The movie-making process was also more enjoyable, according to Collins and Stanton, thanks to Degeneres. Stanton discussed the origin of Dory and how without Degeneres the character wouldn’t have existed in the first place.
“I was in the middle of starting to write this movie that I didn’t even know was going to be called Finding Nemo at the time. It was just this fish movie and I read somewhere the fact that goldfish have a memory of three seconds, and I thought that was hilarious, and I wanted to come up with a character with short-term memory loss, but I couldn’t figure out how to write it without it being kind of annoying or repetitive,” Stanton said.“ And then I happened to have the TV on and I heard her on her show change the subject of sentence five times. “And the way she did it, which we’re all familiar with now, was so special it completely opened my eyes and I got out of my writer’s block.”
Degeneres, who has been advocating for a sequel to Finding Nemo on her daily talk show for years now, was involved with the filmmaking process from the beginning this time around and had more than 500 lines, each of which she recorded multiple times, which Collins cited as a significant help in the movie-making process.
“So she was a champ and it was always so refreshing when we would hear her read the part, because it just brought it to life … Nobody quite does it like Ellen,” Collins said.
Additionally, according to Collins, the casting department at Pixar even used segments from Degeneres’ talk show when casting roles to listen to how compatible the voices were.

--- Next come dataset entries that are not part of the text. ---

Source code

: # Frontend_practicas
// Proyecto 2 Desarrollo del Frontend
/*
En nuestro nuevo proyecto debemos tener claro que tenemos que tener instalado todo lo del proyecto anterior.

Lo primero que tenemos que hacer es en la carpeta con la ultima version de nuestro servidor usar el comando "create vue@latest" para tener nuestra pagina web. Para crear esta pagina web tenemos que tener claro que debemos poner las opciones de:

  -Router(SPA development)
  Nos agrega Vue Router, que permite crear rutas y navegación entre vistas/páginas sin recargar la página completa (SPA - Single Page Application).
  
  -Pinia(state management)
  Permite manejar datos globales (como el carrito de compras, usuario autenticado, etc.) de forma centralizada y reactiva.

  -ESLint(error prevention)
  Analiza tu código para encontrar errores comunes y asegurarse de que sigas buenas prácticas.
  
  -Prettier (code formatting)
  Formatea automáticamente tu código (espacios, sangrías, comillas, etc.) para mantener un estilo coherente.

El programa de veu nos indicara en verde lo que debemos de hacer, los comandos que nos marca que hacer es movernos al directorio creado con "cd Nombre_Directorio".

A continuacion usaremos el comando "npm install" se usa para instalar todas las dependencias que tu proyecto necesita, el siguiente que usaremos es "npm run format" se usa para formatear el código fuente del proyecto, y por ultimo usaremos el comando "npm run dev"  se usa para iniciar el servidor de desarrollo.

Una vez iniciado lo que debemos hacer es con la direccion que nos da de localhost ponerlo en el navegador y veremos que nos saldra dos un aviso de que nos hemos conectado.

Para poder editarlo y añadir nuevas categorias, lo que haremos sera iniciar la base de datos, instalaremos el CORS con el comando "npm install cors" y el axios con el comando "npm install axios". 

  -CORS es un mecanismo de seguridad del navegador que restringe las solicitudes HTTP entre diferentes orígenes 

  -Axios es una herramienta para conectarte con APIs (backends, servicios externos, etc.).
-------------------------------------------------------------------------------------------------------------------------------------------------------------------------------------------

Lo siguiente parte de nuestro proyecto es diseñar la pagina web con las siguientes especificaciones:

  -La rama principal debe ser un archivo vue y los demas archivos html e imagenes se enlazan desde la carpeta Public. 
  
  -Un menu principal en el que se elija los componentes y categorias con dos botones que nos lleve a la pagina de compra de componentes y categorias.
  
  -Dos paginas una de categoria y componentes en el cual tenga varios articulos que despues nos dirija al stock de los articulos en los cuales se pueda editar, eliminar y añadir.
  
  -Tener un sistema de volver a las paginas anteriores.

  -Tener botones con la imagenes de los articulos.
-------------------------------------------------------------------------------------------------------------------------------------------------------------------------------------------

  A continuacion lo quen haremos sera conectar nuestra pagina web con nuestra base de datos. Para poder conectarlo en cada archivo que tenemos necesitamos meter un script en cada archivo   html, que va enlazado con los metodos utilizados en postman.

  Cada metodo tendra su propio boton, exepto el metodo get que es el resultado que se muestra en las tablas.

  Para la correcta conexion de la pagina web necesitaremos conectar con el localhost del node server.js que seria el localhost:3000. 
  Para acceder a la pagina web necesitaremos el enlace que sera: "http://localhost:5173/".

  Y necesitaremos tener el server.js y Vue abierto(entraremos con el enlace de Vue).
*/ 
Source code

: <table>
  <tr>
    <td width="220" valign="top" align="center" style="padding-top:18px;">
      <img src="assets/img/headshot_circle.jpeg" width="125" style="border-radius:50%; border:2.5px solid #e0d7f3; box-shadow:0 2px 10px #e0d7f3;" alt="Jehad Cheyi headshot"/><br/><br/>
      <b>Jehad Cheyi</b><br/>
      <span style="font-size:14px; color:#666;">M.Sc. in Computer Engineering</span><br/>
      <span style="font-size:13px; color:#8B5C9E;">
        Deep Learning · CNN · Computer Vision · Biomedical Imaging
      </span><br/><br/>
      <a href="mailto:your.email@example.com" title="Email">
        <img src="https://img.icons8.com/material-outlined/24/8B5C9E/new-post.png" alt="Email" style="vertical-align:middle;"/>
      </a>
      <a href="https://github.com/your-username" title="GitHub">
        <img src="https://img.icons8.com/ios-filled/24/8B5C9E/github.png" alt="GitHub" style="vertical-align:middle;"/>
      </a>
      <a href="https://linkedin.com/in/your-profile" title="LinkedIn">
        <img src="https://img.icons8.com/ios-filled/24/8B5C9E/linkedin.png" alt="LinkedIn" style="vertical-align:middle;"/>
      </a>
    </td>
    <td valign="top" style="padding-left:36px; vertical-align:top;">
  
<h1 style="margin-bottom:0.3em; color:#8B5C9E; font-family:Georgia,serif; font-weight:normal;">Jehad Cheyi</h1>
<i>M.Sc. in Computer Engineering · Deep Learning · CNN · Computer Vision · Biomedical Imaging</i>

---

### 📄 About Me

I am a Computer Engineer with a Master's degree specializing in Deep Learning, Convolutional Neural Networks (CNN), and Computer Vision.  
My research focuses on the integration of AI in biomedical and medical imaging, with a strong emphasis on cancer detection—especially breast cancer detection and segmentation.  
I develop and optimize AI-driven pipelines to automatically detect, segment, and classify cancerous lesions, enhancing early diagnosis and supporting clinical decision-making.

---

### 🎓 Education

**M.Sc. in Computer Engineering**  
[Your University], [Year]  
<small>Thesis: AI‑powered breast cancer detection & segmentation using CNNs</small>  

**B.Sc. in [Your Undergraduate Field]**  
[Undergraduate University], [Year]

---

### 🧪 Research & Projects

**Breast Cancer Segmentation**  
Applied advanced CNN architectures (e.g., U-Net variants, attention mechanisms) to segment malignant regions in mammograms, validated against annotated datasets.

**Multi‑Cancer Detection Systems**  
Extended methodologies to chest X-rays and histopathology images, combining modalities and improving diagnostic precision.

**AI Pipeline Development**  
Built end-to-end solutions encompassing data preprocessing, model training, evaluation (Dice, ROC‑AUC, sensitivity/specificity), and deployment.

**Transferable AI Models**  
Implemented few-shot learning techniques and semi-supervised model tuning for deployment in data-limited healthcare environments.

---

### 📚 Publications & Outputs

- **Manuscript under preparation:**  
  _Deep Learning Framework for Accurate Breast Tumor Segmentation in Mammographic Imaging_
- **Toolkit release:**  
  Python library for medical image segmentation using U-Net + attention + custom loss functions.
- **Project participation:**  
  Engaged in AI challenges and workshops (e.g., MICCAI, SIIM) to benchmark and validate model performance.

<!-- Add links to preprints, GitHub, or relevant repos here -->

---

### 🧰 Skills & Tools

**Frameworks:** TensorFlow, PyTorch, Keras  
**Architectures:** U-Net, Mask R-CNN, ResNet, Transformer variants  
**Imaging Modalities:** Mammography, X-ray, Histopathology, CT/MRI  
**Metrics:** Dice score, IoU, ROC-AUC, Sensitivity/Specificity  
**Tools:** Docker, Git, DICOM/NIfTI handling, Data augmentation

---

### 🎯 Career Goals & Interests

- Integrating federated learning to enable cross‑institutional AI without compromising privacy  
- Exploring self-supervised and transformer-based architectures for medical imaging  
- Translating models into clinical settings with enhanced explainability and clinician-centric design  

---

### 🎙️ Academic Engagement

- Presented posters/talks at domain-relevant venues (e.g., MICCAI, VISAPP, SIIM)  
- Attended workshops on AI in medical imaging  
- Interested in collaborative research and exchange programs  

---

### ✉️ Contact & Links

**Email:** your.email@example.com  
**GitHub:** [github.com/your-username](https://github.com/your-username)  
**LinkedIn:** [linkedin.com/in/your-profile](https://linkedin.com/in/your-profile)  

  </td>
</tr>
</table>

“Whenever we’re casting our movies, we have to have kind of mock conversations, between characters, because what we’re really doing is listening to hear kind of how they sound against one another and often… But the lovely thing when one of your main characters is Ellen DeGeneres, is she has talked to, and they’re in video and audio, of her talking to almost everybody,” Collins said. “So, when we would come up with somebody that we thought might be great, we would instantly go on to EllenTube or YouTube and just say, she must have been with this person. We would kind of listen and audition voices against hers that way. So in some way, it made our editors’ jobs a lot easier when we were casting the movie.”

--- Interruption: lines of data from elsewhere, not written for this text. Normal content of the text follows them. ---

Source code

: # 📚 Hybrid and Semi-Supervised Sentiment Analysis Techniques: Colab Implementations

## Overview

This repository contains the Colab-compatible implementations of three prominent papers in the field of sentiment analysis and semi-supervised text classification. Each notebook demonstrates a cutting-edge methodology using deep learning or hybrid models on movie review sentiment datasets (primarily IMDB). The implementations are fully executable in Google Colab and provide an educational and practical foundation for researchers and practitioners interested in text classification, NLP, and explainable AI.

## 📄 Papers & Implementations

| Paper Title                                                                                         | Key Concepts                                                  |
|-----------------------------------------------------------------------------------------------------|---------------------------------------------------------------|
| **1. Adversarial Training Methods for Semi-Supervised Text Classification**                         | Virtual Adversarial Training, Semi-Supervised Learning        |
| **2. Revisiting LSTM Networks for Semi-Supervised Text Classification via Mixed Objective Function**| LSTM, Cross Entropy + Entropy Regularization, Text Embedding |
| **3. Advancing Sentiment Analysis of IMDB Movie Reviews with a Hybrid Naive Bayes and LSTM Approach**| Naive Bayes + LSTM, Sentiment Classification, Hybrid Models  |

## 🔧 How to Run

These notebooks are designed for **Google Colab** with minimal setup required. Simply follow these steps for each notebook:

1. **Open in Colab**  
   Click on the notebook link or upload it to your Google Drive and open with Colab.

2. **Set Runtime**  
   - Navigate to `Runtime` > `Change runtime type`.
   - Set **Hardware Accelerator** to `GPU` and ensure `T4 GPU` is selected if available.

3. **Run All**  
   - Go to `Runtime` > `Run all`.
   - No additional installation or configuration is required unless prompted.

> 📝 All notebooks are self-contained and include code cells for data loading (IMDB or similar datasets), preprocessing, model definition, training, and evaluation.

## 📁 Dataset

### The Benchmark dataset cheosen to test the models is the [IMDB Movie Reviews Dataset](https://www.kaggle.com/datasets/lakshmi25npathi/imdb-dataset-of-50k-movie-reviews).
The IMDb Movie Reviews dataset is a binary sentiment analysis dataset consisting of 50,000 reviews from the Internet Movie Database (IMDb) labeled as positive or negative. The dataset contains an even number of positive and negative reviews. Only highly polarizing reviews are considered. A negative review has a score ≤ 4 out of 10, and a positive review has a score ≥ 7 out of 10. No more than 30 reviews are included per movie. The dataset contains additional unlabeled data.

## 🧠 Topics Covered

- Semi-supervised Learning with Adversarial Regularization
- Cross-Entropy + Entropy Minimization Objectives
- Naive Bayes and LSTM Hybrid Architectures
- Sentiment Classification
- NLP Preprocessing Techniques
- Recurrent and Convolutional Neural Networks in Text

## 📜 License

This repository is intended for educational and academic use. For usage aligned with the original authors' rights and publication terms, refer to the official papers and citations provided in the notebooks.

Pixar movies are known to pull on the heartstrings for people of all ages, and Stanton believes that the reason Pixar movies resonate with so many people is due to the emphasis the creative teams place on the story and the characters. According to Stanton, Finding Dory’s heartwarming message is no different.

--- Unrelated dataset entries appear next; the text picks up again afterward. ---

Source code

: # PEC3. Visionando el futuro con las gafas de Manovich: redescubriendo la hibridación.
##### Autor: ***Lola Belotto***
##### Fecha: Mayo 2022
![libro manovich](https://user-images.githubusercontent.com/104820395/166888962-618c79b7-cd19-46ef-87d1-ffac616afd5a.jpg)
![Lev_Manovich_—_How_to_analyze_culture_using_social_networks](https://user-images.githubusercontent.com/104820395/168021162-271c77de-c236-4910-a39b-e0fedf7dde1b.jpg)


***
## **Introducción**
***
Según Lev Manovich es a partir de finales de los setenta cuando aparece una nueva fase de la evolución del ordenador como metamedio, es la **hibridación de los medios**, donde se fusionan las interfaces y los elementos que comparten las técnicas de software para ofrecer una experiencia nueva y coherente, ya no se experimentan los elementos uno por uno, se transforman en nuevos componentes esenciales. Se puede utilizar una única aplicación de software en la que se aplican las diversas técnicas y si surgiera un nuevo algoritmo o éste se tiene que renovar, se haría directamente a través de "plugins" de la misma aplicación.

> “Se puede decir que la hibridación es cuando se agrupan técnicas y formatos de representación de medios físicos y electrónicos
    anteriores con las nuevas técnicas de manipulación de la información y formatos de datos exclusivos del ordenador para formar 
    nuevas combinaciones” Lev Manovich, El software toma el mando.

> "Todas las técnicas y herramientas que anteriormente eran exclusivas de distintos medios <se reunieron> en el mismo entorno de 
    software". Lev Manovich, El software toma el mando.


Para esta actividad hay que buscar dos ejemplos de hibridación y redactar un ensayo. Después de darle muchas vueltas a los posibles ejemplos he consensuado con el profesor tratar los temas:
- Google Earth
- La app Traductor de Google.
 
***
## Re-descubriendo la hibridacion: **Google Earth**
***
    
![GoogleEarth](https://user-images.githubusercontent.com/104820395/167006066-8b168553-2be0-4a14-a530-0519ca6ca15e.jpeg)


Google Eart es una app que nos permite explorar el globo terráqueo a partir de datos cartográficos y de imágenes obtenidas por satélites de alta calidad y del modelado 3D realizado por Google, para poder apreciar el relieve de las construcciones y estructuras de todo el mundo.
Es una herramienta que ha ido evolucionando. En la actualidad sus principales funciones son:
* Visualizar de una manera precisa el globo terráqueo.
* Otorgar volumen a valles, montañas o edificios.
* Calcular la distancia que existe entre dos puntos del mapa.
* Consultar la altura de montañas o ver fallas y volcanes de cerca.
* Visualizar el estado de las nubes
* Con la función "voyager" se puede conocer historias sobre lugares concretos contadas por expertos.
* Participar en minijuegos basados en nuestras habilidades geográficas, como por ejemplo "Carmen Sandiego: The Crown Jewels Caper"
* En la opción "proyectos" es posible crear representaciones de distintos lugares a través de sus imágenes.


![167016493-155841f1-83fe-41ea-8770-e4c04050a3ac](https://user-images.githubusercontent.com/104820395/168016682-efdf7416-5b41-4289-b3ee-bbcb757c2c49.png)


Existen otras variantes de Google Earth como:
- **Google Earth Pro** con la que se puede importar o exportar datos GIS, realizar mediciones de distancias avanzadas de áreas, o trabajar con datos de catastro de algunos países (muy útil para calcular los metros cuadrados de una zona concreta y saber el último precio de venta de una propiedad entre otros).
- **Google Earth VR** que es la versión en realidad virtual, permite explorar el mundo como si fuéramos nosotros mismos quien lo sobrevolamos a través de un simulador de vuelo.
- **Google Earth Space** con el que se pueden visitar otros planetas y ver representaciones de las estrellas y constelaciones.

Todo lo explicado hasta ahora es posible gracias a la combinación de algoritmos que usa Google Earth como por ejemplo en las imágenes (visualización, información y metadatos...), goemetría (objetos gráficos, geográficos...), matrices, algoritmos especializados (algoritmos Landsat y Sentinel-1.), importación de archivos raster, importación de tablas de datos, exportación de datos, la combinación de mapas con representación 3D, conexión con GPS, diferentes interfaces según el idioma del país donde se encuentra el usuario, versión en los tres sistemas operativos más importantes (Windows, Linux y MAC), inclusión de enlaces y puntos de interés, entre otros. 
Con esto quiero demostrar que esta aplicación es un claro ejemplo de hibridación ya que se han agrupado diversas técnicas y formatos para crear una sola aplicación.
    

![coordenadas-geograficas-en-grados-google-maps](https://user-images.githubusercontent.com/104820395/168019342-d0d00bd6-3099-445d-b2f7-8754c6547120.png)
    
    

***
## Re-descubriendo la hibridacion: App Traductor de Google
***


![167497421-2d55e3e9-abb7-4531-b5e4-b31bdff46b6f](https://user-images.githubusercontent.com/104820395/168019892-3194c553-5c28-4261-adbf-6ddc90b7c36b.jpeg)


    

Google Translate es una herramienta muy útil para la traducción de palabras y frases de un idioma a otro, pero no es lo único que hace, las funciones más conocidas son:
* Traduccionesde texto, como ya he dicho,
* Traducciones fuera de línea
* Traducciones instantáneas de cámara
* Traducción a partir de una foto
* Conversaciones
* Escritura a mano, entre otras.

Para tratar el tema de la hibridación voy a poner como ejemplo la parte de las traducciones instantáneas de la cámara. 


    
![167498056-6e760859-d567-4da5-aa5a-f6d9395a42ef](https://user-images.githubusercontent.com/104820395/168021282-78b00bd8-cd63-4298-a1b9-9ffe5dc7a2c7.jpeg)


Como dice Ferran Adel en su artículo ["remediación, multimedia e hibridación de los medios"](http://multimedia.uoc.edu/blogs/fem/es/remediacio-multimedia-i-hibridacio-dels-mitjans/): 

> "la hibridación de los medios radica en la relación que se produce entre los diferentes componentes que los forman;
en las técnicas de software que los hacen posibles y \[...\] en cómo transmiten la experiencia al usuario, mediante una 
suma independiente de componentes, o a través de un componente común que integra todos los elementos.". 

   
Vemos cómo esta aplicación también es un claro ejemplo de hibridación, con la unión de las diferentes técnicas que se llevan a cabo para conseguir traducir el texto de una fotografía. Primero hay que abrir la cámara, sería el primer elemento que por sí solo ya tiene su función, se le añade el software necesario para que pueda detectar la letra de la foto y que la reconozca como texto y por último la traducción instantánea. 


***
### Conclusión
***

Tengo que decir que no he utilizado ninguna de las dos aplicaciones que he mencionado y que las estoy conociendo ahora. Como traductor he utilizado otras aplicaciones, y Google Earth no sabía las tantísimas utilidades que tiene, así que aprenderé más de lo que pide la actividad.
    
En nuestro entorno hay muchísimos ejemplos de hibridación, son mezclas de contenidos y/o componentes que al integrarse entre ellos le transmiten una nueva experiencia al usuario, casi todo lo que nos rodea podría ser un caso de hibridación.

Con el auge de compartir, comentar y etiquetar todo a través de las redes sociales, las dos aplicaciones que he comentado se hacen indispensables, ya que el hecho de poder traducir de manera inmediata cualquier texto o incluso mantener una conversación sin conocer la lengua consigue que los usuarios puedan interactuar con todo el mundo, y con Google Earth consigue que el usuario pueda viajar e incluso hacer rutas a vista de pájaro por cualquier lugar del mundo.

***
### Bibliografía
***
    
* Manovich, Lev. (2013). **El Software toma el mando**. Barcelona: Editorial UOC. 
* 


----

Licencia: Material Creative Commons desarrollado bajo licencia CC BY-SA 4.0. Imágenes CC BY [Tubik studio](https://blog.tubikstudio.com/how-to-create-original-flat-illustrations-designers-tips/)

“I think basically identity, whenever I’m writing I kind of smell what I think that I want the movie to be about, then we get to refine and discover what I really care about. And I realize that I felt that Dory saw her short-term memory loss as a burden, or as a handicap, and we love her for it” Stanton said.
Stanton expanded on the character of Dory and the complexities behind her personality.
“I wanted her to see and like herself as much as the rest of the world liked her and all the other characters in the movie, and I realized that it’s a bit of a metaphor for everybody.” Stanton said. “Everybody has something about them that’s not perfect, maybe they put themselves down on, but it’s actually what’s making you special and unique, and you learn as you grow older to own that part of yourself and to embrace it, and know that’s what makes you different than somebody else in a good way.”
While the young children who saw Finding Nemo in theaters are now in college, Finding Dory will provide the children of an entirely new generation the chance to experience the characters and the world that has remained a part of everyone’s lives for the past 13 years. According to Stanton and Collins, Finding Dory will only enhance audiences love of the world of Nemo, Marlin and Dory. When Finding Dory swims into theaters on June 17, people around the world will experience yet another funny, sweet story from the colorful, animated world beneath the sea.